(EXCERPTED DATA)

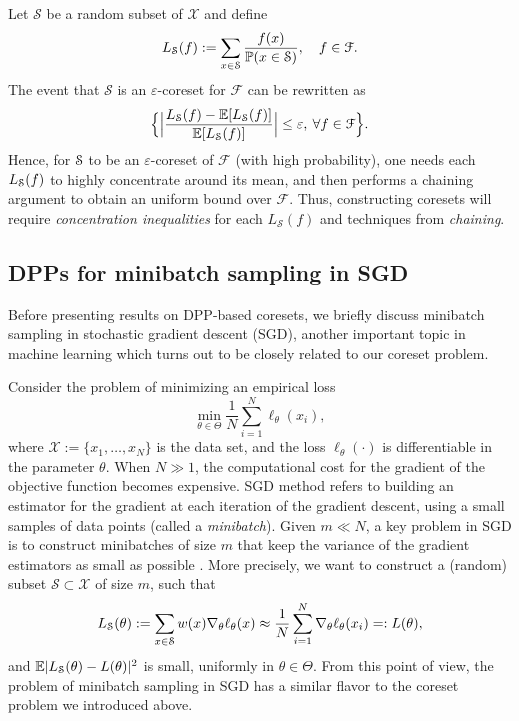 Let $\mathcal S$ be a random subset of $\mathcal X$ and define
\[ L_{\mathcal{S}}(f) := \sum_{x\in \mathcal{S}} \frac{f(x)}{\mathbb P(x\in \mathcal{S})}, \quad f\in \mathcal F.\]
The event that $\mathcal S$ is an $\varepsilon$-coreset for $\mathcal F$ can be rewritten as
\begin{equation} \label{eq:coreset}
    \Big \{ \Big |\frac{L_{\mathcal S}(f) - \mathbb E[L_{\mathcal S}(f)]}{\mathbb E[L_{\mathcal{S}}(f)]} \Big | \le \varepsilon , \: \forall f\in \mathcal F \Big \}.
\end{equation}
Hence, for $\mathcal{S}$ to be an $\varepsilon$-coreset of $\mathcal F$ (with high probability), one needs each $L_{\mathcal{S}}(f)$ to highly concentrate around its mean, and then performs a chaining argument to obtain an uniform bound over $\mathcal F$.  
Thus, constructing coresets will require \textit{concentration inequalities} for each $L_{\mathcal S}(f)$ and techniques from \textit{chaining}.

\subsection{DPPs for minibatch sampling in SGD}
Before presenting results on DPP-based coresets, we briefly discuss minibatch sampling in stochastic gradient descent (SGD), another important topic in machine learning which turns out to be closely related to our coreset problem. 

Consider the problem of minimizing an empirical loss
\[ \min_{\theta \in \Theta} \frac{1}{N} \sum_{i=1}^N \ell_{\theta}(x_i),\]
where $\mathcal X:= \{x_1,\ldots,x_N\}$ is the data set, and the loss $\ell_{\theta}(\cdot)$ is differentiable in the parameter $\theta$. When $N\gg 1$, the computational cost for the gradient of the objective function becomes expensive. SGD method \cite{Robbins_SGD} refers to building an estimator for the gradient at each iteration of the gradient descent, using a small samples of data points (called a \textit{minibatch}). Given $m\ll N$, a key problem in SGD is to construct minibatches of size $m$ that keep the variance of the gradient estimators as small as possible \cite{NIPS2011_SGD, zhang2017_SGD}. More precisely, we want to construct a (random) subset $\mathcal S \subset \mathcal X$ of size $m$, such that
\[ L_{\mathcal{S}}(\theta) := \sum_{x\in \mathcal S} w(x) \nabla_{\theta} \ell_{\theta}(x) \approx \frac{1}{N} \sum_{i=1}^N \nabla_{\theta} \ell_{\theta}(x_i) =: L(\theta),\]
and $\mathbb E|L_{\mathcal{S}}(\theta) - L(\theta)|^2$ is small, uniformly in $\theta\in \Theta$. From this point of view, the problem of minibatch sampling in SGD has a similar flavor to the coreset problem we introduced above.

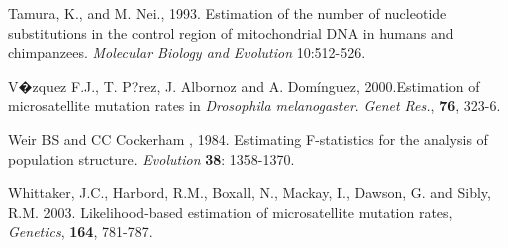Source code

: \begin{thebibliography}{a}
 Tamura, K., and M. Nei., 1993.
Estimation of the number of nucleotide substitutions in the control
region of mitochondrial DNA in humans and chimpanzees. \emph{Molecular
Biology and Evolution} 10:512-526.

 V�zquez F.J., T.
P?rez, J. Albornoz and A. Dom\'{i}nguez, 2000.Estimation of microsatellite
mutation rates in \emph{Drosophila melanogaster}. \emph{Genet Res.},
\textbf{76}, 323-6.

Weir BS and CC Cockerham
, 1984. Estimating F-statistics for the analysis of population structure.
\emph{Evolution} \textbf{38}: 1358-1370.

 Whittaker, J.C., Harbord,
R.M., Boxall, N., Mackay, I., Dawson, G. and Sibly, R.M. 2003. Likelihood-based
estimation of microsatellite mutation rates, \emph{Genetics}, \textbf{164},
781-787. \end{thebibliography}
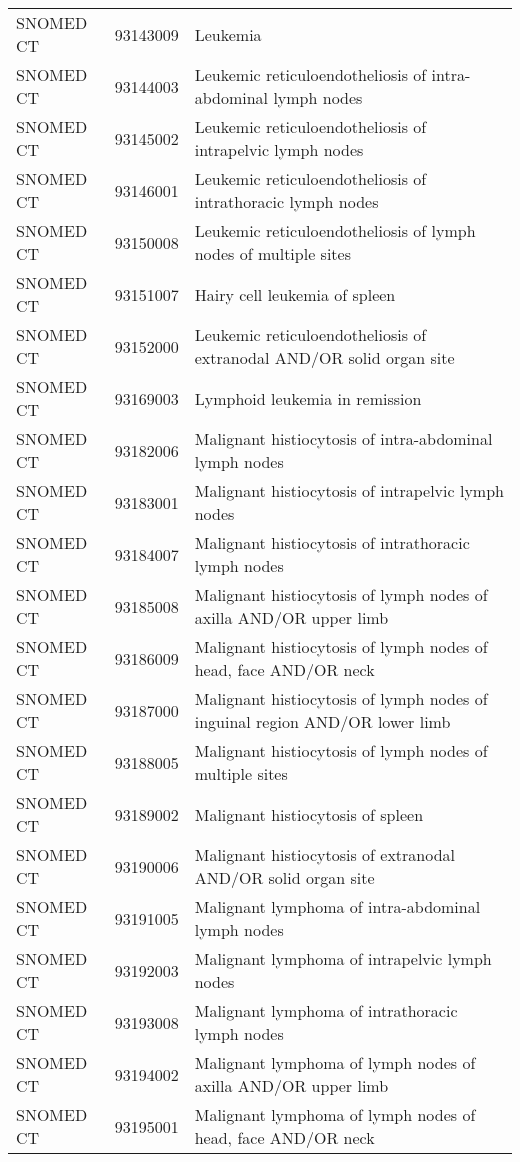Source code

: \begin{longtable}{p{}p{}p{}}
  SNOMED CT & 93143009 & Leukemia \\ 
  SNOMED CT & 93144003 & Leukemic reticuloendotheliosis of intra-abdominal lymph nodes \\ 
  SNOMED CT & 93145002 & Leukemic reticuloendotheliosis of intrapelvic lymph nodes \\ 
  SNOMED CT & 93146001 & Leukemic reticuloendotheliosis of intrathoracic lymph nodes \\ 
  SNOMED CT & 93150008 & Leukemic reticuloendotheliosis of lymph nodes of multiple sites \\ 
  SNOMED CT & 93151007 & Hairy cell leukemia of spleen \\ 
  SNOMED CT & 93152000 & Leukemic reticuloendotheliosis of extranodal AND/OR solid organ site \\ 
  SNOMED CT & 93169003 & Lymphoid leukemia in remission \\ 
  SNOMED CT & 93182006 & Malignant histiocytosis of intra-abdominal lymph nodes \\ 
  SNOMED CT & 93183001 & Malignant histiocytosis of intrapelvic lymph nodes \\ 
  SNOMED CT & 93184007 & Malignant histiocytosis of intrathoracic lymph nodes \\ 
  SNOMED CT & 93185008 & Malignant histiocytosis of lymph nodes of axilla AND/OR upper limb \\ 
  SNOMED CT & 93186009 & Malignant histiocytosis of lymph nodes of head, face AND/OR neck \\ 
  SNOMED CT & 93187000 & Malignant histiocytosis of lymph nodes of inguinal region AND/OR lower limb \\ 
  SNOMED CT & 93188005 & Malignant histiocytosis of lymph nodes of multiple sites \\ 
  SNOMED CT & 93189002 & Malignant histiocytosis of spleen \\ 
  SNOMED CT & 93190006 & Malignant histiocytosis of extranodal AND/OR solid organ site \\ 
  SNOMED CT & 93191005 & Malignant lymphoma of intra-abdominal lymph nodes \\ 
  SNOMED CT & 93192003 & Malignant lymphoma of intrapelvic lymph nodes \\ 
  SNOMED CT & 93193008 & Malignant lymphoma of intrathoracic lymph nodes \\ 
  SNOMED CT & 93194002 & Malignant lymphoma of lymph nodes of axilla AND/OR upper limb \\ 
  SNOMED CT & 93195001 & Malignant lymphoma of lymph nodes of head, face AND/OR neck \\ 

\end{longtable}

(End EXCERPTED DATA)

■ PROMPT:
What you should repeat exactly is the run of lines from the top of the listing above through the line with "for minibatch sampling", without pictures.

■ WRITTEN REPLY:
 Let $\mathcal S$ be a random subset of $\mathcal X$ and define
\[ L_{\mathcal{S}}(f) := \sum_{x\in \mathcal{S}} \frac{f(x)}{\mathbb P(x\in \mathcal{S})}, \quad f\in \mathcal F.\]
The event that $\mathcal S$ is an $\varepsilon$-coreset for $\mathcal F$ can be rewritten as
\begin{equation} \label{eq:coreset}
    \Big \{ \Big |\frac{L_{\mathcal S}(f) - \mathbb E[L_{\mathcal S}(f)]}{\mathbb E[L_{\mathcal{S}}(f)]} \Big | \le \varepsilon , \: \forall f\in \mathcal F \Big \}.
\end{equation}
Hence, for $\mathcal{S}$ to be an $\varepsilon$-coreset of $\mathcal F$ (with high probability), one needs each $L_{\mathcal{S}}(f)$ to highly concentrate around its mean, and then performs a chaining argument to obtain an uniform bound over $\mathcal F$.  
Thus, constructing coresets will require \textit{concentration inequalities} for each $L_{\mathcal S}(f)$ and techniques from \textit{chaining}.

\subsection{DPPs for minibatch sampling in SGD}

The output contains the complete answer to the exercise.